TASK GOAL: Transcribe, word for word and without additions, each line below from the one containing "You ponder the situation." through the one containing "You still drown", both ends included.

====== DATA FOR THIS EXERCISE ======

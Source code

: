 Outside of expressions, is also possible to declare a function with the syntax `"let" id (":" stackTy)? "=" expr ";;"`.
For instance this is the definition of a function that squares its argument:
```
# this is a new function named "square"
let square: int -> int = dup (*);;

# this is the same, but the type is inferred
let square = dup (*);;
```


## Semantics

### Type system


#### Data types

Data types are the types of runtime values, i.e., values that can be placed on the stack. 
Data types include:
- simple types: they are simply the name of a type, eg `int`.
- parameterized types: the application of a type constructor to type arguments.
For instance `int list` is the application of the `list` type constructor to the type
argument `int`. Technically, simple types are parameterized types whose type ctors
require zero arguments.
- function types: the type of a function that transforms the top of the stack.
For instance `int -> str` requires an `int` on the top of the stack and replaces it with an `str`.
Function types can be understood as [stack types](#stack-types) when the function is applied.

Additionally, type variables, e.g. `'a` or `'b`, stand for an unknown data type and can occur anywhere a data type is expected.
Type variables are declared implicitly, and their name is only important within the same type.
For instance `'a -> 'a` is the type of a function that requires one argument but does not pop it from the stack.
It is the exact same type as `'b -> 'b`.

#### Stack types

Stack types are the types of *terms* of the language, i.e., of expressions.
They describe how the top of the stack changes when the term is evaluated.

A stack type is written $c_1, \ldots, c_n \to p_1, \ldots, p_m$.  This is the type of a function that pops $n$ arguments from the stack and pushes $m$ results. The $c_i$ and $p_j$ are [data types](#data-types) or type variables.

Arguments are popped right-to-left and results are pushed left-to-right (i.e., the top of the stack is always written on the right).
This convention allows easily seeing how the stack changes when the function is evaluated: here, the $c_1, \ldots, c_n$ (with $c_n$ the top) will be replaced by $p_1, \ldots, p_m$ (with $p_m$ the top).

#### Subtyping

======
====== DATA FOR THIS EXERCISE ======

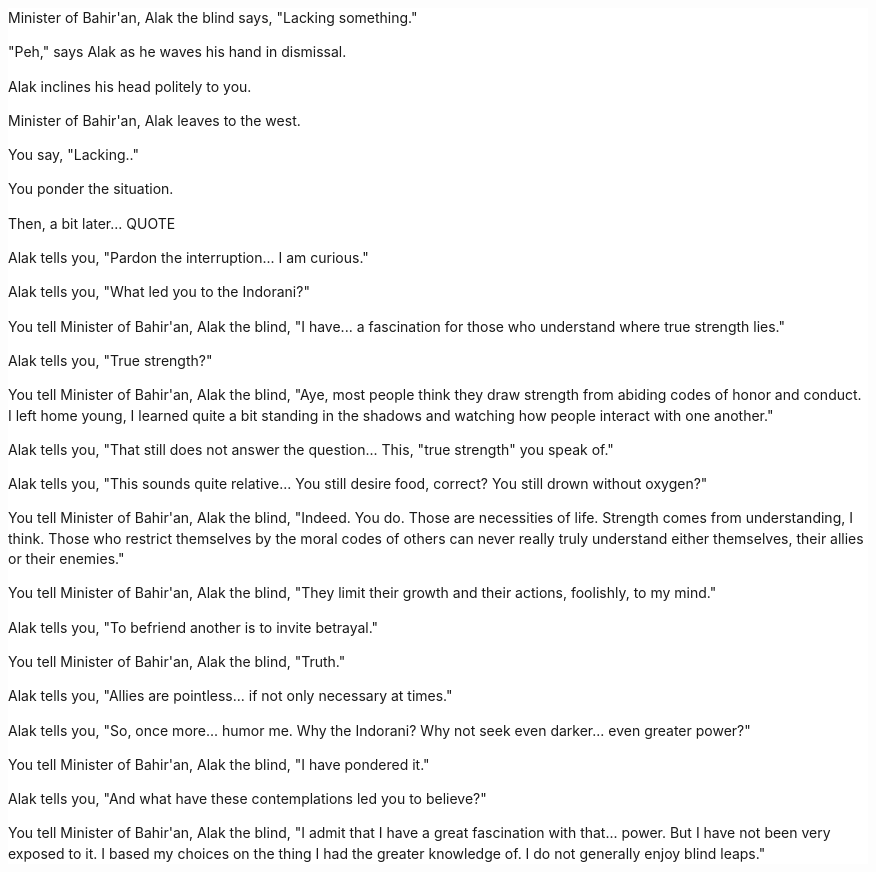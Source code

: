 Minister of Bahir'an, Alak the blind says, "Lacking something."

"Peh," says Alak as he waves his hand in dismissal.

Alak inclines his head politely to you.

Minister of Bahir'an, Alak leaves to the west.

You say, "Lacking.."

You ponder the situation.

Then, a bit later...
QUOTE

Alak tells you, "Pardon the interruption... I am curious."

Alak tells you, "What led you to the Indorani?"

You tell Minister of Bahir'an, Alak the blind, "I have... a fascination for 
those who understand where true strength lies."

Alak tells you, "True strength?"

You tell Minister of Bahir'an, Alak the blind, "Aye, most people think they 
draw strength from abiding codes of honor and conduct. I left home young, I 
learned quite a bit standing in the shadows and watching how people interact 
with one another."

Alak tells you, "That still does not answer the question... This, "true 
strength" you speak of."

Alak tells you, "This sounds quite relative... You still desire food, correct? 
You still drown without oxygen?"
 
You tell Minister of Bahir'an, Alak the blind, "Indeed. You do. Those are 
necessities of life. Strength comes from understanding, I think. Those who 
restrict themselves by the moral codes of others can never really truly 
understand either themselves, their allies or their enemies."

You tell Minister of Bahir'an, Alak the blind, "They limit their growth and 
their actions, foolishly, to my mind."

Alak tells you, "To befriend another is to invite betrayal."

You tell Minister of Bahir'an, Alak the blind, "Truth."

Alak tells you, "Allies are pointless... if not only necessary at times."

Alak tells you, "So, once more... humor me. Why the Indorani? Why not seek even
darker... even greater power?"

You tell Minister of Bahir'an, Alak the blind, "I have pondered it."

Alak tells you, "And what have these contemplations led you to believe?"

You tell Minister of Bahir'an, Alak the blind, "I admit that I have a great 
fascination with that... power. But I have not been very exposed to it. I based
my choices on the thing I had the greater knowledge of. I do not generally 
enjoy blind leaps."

======

COMPLETED EXERCISE:
You ponder the situation.

Then, a bit later...
QUOTE

Alak tells you, "Pardon the interruption... I am curious."

Alak tells you, "What led you to the Indorani?"

You tell Minister of Bahir'an, Alak the blind, "I have... a fascination for 
those who understand where true strength lies."

Alak tells you, "True strength?"

You tell Minister of Bahir'an, Alak the blind, "Aye, most people think they 
draw strength from abiding codes of honor and conduct. I left home young, I 
learned quite a bit standing in the shadows and watching how people interact 
with one another."

Alak tells you, "That still does not answer the question... This, "true 
strength" you speak of."

Alak tells you, "This sounds quite relative... You still desire food, correct? 
You still drown without oxygen?"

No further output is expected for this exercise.